Difficulty: 8 out of 10 (due to rock scrambling and blazing your own trail)
Overall Rating: 5 out of 5 – On a clear day the views of the peninsula and Nevis are stunning
Time: 3 to 5 hours depending on how much time you spend admiring the many vistas along the way and how long it takes you to machete your way through the brush.
Elevation Gain: 800 feet
Short, but steep ascent of rugged rocky mountain face on north shore of Gong beach. Machete your own trail towards the highest peak to your north as you slowly ascend a gradual incline.
From Ross, make a right onto island main road headed towards Basseterre. At first roundabout take 1st exit towards bypass. Follow bypass to airport roundabout. At airport roundabout take 2nd exit towards Bird Rock/Frigate Bay. At next roundabout (the newly constructed one in Bird Rock) take 1st exit towards Frigate Bay.
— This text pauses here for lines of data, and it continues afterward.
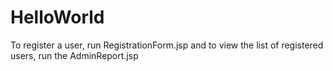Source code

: # HelloWorld

To register a user, run RegistrationForm.jsp and to view the list of registered users, run the AdminReport.jsp
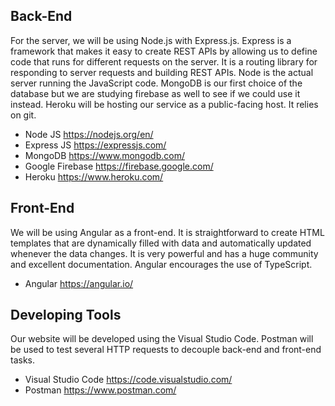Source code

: ## Back-End

For the server, we will be using Node.js with Express.js. Express is a framework that makes it easy to create REST APIs by allowing us to define code that runs for different requests on the server. It is a routing library for responding to server requests and building REST APIs. Node is the actual server running the JavaScript code. MongoDB is our first choice of the database but we are studying firebase as well to see if we could use it instead. Heroku will be hosting our service as a public-facing host. It relies on git.

- Node JS https://nodejs.org/en/
- Express JS https://expressjs.com/
- MongoDB https://www.mongodb.com/
- Google Firebase https://firebase.google.com/
- Heroku https://www.heroku.com/

## Front-End

We will be using Angular as a front-end. It is straightforward to create HTML templates that are dynamically filled with data and automatically updated whenever the data changes. It is very powerful and has a huge community and excellent documentation. Angular encourages the use of TypeScript.

- Angular https://angular.io/

## Developing Tools

Our website will be developed using the Visual Studio Code. Postman will be used to test several HTTP requests to decouple back-end and front-end tasks.

- Visual Studio Code https://code.visualstudio.com/
- Postman https://www.postman.com/
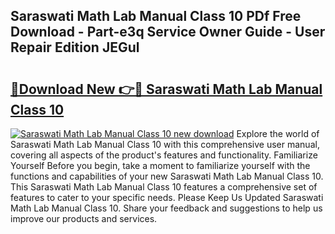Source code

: ## Saraswati Math Lab Manual Class 10 PDf Free Download - Part-e3q Service Owner Guide - User Repair Edition JEGul

# <h2><a href="http://bc51490.oget.top/?id=Saraswati+Math+Lab+Manual+Class+10">🔗Download New 👉🔴 Saraswati Math Lab Manual Class 10</a></h2>

[![Saraswati Math Lab Manual Class 10 new download](https://i.imgur.com/5g1atiW.png)](http://bc51490.oget.top/?id=Saraswati+Math+Lab+Manual+Class+10)
Explore the world of Saraswati Math Lab Manual Class 10 with this comprehensive user manual, covering all aspects of the product's features and functionality. Familiarize Yourself Before you begin, take a moment to familiarize yourself with the functions and capabilities of your new Saraswati Math Lab Manual Class 10. This Saraswati Math Lab Manual Class 10 features a comprehensive set of features to cater to your specific needs. Please Keep Us Updated Saraswati Math Lab Manual Class 10. Share your feedback and suggestions to help us improve our products and services.
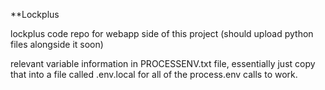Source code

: **Lockplus


lockplus code repo for webapp side of this project (should upload python files alongside it soon)

relevant variable information in PROCESSENV.txt file, essentially just copy that into a file called .env.local for all of the process.env calls to work.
Proceed on the current road. At next roundabout (i.e. the Canada Roundabout) take 2nd exit towards Frigate Bay. Proceed 500 feet. At roundabout take 1st exit towards Timothy Fields. After passing Timothy Fields you will enter roundabout, take 2nd exit towards Peninsula.
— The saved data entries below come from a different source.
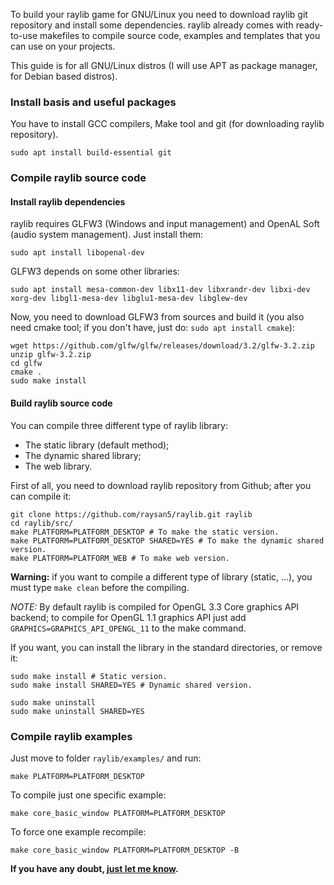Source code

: To build your raylib game for GNU/Linux you need to download raylib git repository and install some dependencies. raylib already comes with ready-to-use makefiles to compile source code, examples and templates that you can use on your projects.

This guide is for all GNU/Linux distros (I will use APT as package manager, for Debian based distros).

### Install basis and useful packages
You have to install GCC compilers, Make tool and git (for downloading raylib repository).

    sudo apt install build-essential git

### Compile raylib source code
#### Install raylib dependencies
raylib requires GLFW3 (Windows and input management) and OpenAL Soft (audio system management). Just install them:

    sudo apt install libopenal-dev

GLFW3 depends on some other libraries:

    sudo apt install mesa-common-dev libx11-dev libxrandr-dev libxi-dev xorg-dev libgl1-mesa-dev libglu1-mesa-dev libglew-dev

Now, you need to download GLFW3 from sources and build it (you also need cmake tool; if you don't have, just do: `sudo apt install cmake`):

    wget https://github.com/glfw/glfw/releases/download/3.2/glfw-3.2.zip
    unzip glfw-3.2.zip
    cd glfw
    cmake .
    sudo make install

#### Build raylib source code
You can compile three different type of raylib library:

* The static library (default method);
* The dynamic shared library;
* The web library.

First of all, you need to download raylib repository from Github; after you can compile it:

    git clone https://github.com/raysan5/raylib.git raylib
    cd raylib/src/
    make PLATFORM=PLATFORM_DESKTOP # To make the static version.
    make PLATFORM=PLATFORM_DESKTOP SHARED=YES # To make the dynamic shared version.
    make PLATFORM=PLATFORM_WEB # To make web version.

**Warning:** if you want to compile a different type of library (static, ...), you must type `make clean` before the compiling.

_NOTE:_ By default raylib is compiled for OpenGL 3.3 Core graphics API backend; to compile for OpenGL 1.1 graphics API just add `GRAPHICS=GRAPHICS_API_OPENGL_11` to the make command.

If you want, you can install the library in the standard directories, or remove it:

    sudo make install # Static version.
    sudo make install SHARED=YES # Dynamic shared version.
    
    sudo make uninstall
    sudo make uninstall SHARED=YES

### Compile raylib examples
Just move to folder `raylib/examples/` and run:

    make PLATFORM=PLATFORM_DESKTOP

To compile just one specific example:

    make core_basic_window PLATFORM=PLATFORM_DESKTOP

To force one example recompile:

    make core_basic_window PLATFORM=PLATFORM_DESKTOP -B

**If you have any doubt, [just let me know][raysan5].**

[raysan5]: mailto:raysan5@gmail.com "Ramon Santamaria - Ray San"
Proceed out onto peninsula passing Shipwreck and continue for another 2 miles or so. On the right you will see signs for Whitehouse Bay/Christophe Harbor. After those signs, the road bears to the left and down a straightaway. At the end of that straightaway, on the left, is a small parking lot about 20 feet max. in from the road. Park here. At the end of the parking lot, directly opposite the entrance you just pulled into is a stone driveway that leads down to the beach. Follow this stone pathway down to the beach. This is where the hike begins.
At the end of stone driveway you will emerge on the very northern fringe of Gong Beach. You will notice a steep rugged mountain immediately to the left of the beach. Walk about half way out onto the beach towards the water, turn left and face the mountain.
Your goal is to ascend to the summit of this peak. There is no marked trail; however, only scrub brush exists on the mountain so you can easily navigate by landmarks. The easiest route is to literally attack this peak straight on; in other words to literally try to follow a straight line to the summit.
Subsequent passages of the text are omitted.